8/01/2015 06:53:00 AM  
Blogger Gagdad Bob said...

Julie:

I remember reading a similar idea -- that an animal can never say to itself, "it looks like x, but in reality it is y." In other words, they cannot distinguish between appearance and reality. Which is why our dogs are fooled no matter how many times we tell them it's only the pool guy.

8/01/2015 07:21:00 AM  
Blogger Gagdad Bob said...

And Jesus, since he was All Man, had to be capable of sinning. Plus, if he weren't, then his sinlessness would have no merit.

8/01/2015 07:22:00 AM  
Blogger Rick said...

And our situation would be hopeless.

8/01/2015 07:30:00 AM  
Blogger Gagdad Bob said...

To paraphrase Davila, the leftist's only hope is that God isn't just.

8/01/2015 08:24:00 AM  
Blogger Jules said...

Re sex , i found it refreshing the way the sex indoctrinated youth of the UK etc still flocked to read the " twilight" vampire series, which teenagerery as it is, still talks about love, virginity and other heretical ideas.

Kahil Gibran:
"Some of your youth seek pleasure as if it were all and are judged and rebuked.
I would not judge nor rebuke them, i would have them seek.
For they shall pleasure but not her alone.
Seven are her sisters, and the least of them is more beautiful than pleasure. "


8/01/2015 09:03:00 AM  
Blogger John said...

http://thebark.com/content/dogs-and-placebo-effect

8/01/2015 10:47:00 AM  
Blogger Rick said...

That is an odd article. The writer seems to ascribe more human characteristics to the dogs than the people in it.
To be honest, I do this too, but I know I'm doing it.

And:

"Yet I know the moment it happens—Ariel’s eyes dilate like deployed air bags, and she turns and tenderly cleans my face until the hurt is withdrawn."

That doesn't sound like placebo to me.

8/01/2015 12:24:00 PM  
Blogger julie said...

I'll second that. Getting comfort and possibly some pain relief from contact with a loved companion is not at all the same as drinking some water you've been told has healing properties, then experiencing actual recovery even though it really was just ordinary water.

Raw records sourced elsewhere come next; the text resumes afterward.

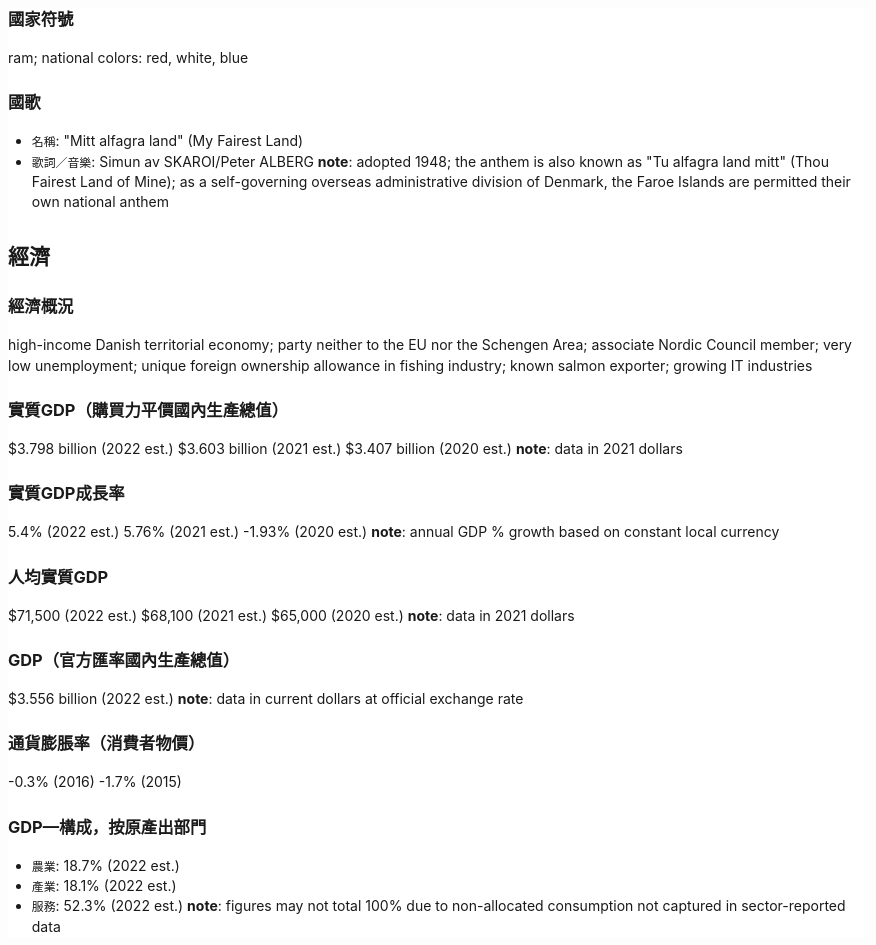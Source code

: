 ### 國家符號
ram; national colors: red, white, blue

### 國歌
- `名稱`: "Mitt alfagra land" (My Fairest Land)
- `歌詞／音樂`: Simun av SKAROI/Peter ALBERG
**note**:  adopted 1948; the anthem is also known as "Tu alfagra land mitt" (Thou Fairest Land of Mine); as a self-governing overseas administrative division of Denmark, the Faroe Islands are permitted their own national anthem

## 經濟

### 經濟概況
high-income Danish territorial economy; party neither to the EU nor the Schengen Area; associate Nordic Council member; very low unemployment; unique foreign ownership allowance in fishing industry; known salmon exporter; growing IT industries

### 實質GDP（購買力平價國內生產總值）
$3.798 billion (2022 est.)
$3.603 billion (2021 est.)
$3.407 billion (2020 est.)
**note**: data in 2021 dollars

### 實質GDP成長率
5.4% (2022 est.)
5.76% (2021 est.)
-1.93% (2020 est.)
**note**: annual GDP % growth based on constant local currency

### 人均實質GDP
$71,500 (2022 est.)
$68,100 (2021 est.)
$65,000 (2020 est.)
**note**: data in 2021 dollars

### GDP（官方匯率國內生產總值）
$3.556 billion (2022 est.)
**note**: data in current dollars at official exchange rate

### 通貨膨脹率（消費者物價）
-0.3% (2016)
-1.7% (2015)

### GDP—構成，按原產出部門
- `農業`: 18.7% (2022 est.)
- `產業`: 18.1% (2022 est.)
- `服務`: 52.3% (2022 est.)
**note**: figures may not total 100% due to non-allocated consumption not captured in sector-reported data
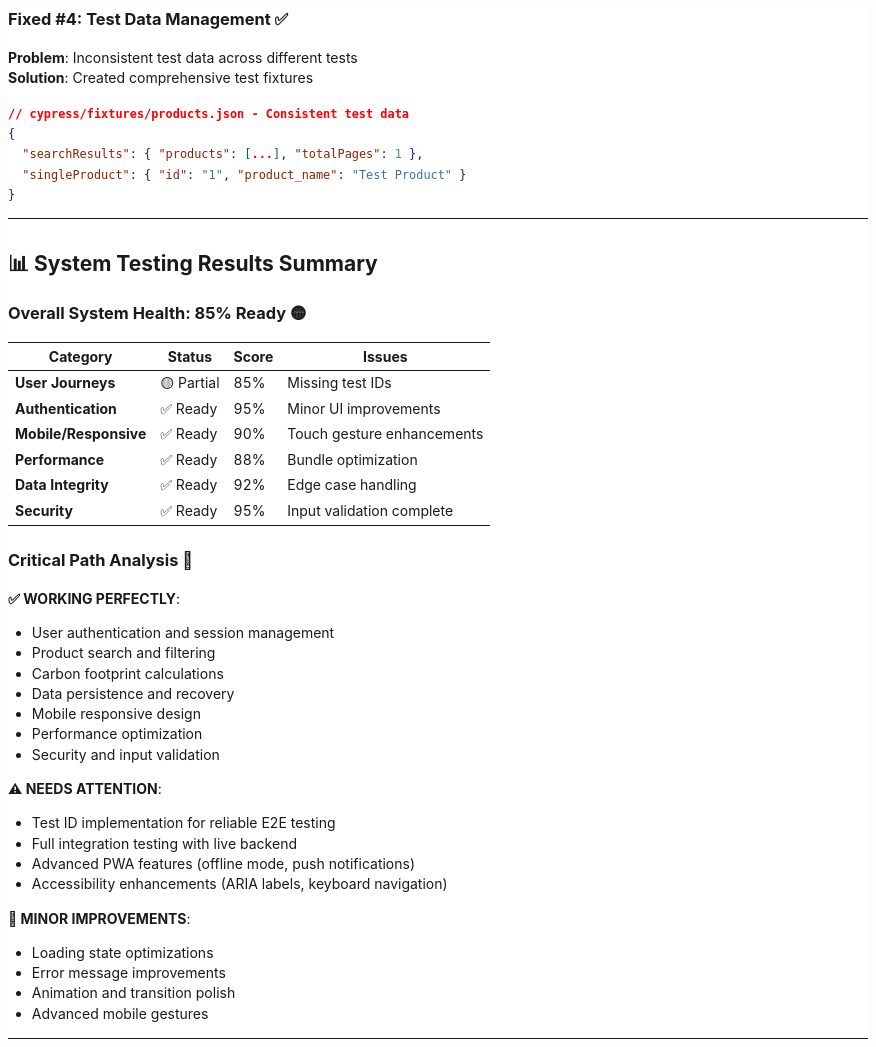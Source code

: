 ### **Fixed #4: Test Data Management** ✅
**Problem**: Inconsistent test data across different tests  
**Solution**: Created comprehensive test fixtures
```json
// cypress/fixtures/products.json - Consistent test data
{
  "searchResults": { "products": [...], "totalPages": 1 },
  "singleProduct": { "id": "1", "product_name": "Test Product" }
}
```

---

## 📊 System Testing Results Summary

### **Overall System Health: 85% Ready** 🟡

| Category | Status | Score | Issues |
|----------|--------|-------|---------|
| **User Journeys** | 🟡 Partial | 85% | Missing test IDs |
| **Authentication** | ✅ Ready | 95% | Minor UI improvements |
| **Mobile/Responsive** | ✅ Ready | 90% | Touch gesture enhancements |
| **Performance** | ✅ Ready | 88% | Bundle optimization |
| **Data Integrity** | ✅ Ready | 92% | Edge case handling |
| **Security** | ✅ Ready | 95% | Input validation complete |

### **Critical Path Analysis** 🎯

**✅ WORKING PERFECTLY**:
- User authentication and session management
- Product search and filtering
- Carbon footprint calculations
- Data persistence and recovery
- Mobile responsive design
- Performance optimization
- Security and input validation

**⚠️ NEEDS ATTENTION**:
- Test ID implementation for reliable E2E testing
- Full integration testing with live backend
- Advanced PWA features (offline mode, push notifications)
- Accessibility enhancements (ARIA labels, keyboard navigation)

**🔧 MINOR IMPROVEMENTS**:
- Loading state optimizations
- Error message improvements
- Animation and transition polish
- Advanced mobile gestures

---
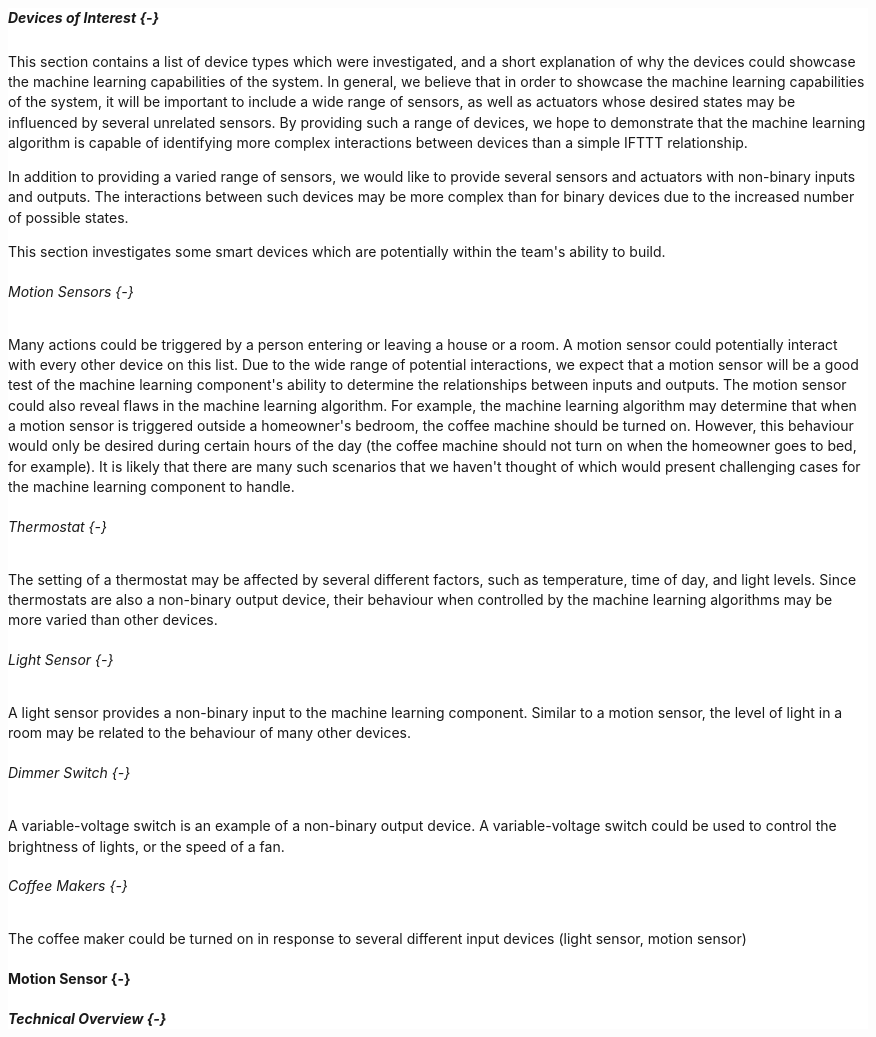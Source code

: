 ##### Devices of Interest {-}

This section contains a list of device types which were investigated, and a short explanation of why
the devices could showcase the machine learning capabilities of the system. In general, we believe
that in order to showcase the machine learning capabilities of the system, it will be important to
include a wide range of sensors, as well as actuators whose desired states may be influenced by
several unrelated sensors. By providing such a range of devices, we hope to demonstrate that the
machine learning algorithm is capable of identifying more complex interactions between devices than
a simple IFTTT relationship.

In addition to providing a varied range of sensors, we would like to provide several sensors and
actuators with non-binary inputs and outputs. The interactions between such devices may be more
complex than for binary devices due to the increased number of possible states.

This section investigates some smart devices which are potentially within the team's ability to
build.

###### Motion Sensors {-}

Many actions could be triggered by a person entering or leaving a house or a room. A motion sensor
could potentially interact with every other device on this list. Due to the wide range of potential
interactions, we expect that a motion sensor will be a good test of the machine learning component's
ability to determine the relationships between inputs and outputs. The motion sensor could also
reveal flaws in the machine learning algorithm. For example, the machine learning algorithm may
determine that when a motion sensor is triggered outside a homeowner's bedroom, the coffee machine
should be turned on. However, this behaviour would only be desired during certain hours of the day
(the coffee machine should not turn on when the homeowner goes to bed, for example). It is likely
that there are many such scenarios that we haven't thought of which would present challenging cases
for the machine learning component to handle.

###### Thermostat {-}

The setting of a thermostat may be affected by several different factors, such as temperature, time
of day, and light levels. Since thermostats are also a non-binary output device, their behaviour
when controlled by the machine learning algorithms may be more varied than other devices.

###### Light Sensor {-}

A light sensor provides a non-binary input to the machine learning component. Similar to a motion
sensor, the level of light in a room may be related to the behaviour of many other devices.

###### Dimmer Switch {-}

A variable-voltage switch is an example of a non-binary output device. A variable-voltage switch
could be used to control the brightness of lights, or the speed of a fan.

###### Coffee Makers {-}

The coffee maker could be turned on in response to several different input devices (light sensor,
motion sensor)

#### Motion Sensor {-}

##### Technical Overview {-}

If you give a dog a pill and its health improves, there's a pretty good chance that the pill was actually effective. For all the dog knows, it was just a really unpleasant snack; there's no earthly reason for it to think the pill would ease its pain or help it fight an infection.

8/01/2015 12:29:00 PM  
Anonymous The dog in that story said...

I can tell a dog didn't write that story. Dogs are, if anything, precise about pain. We don't worry about it ahead of time, don't make more of it than what it is, and glad when it's over. Nothing to it!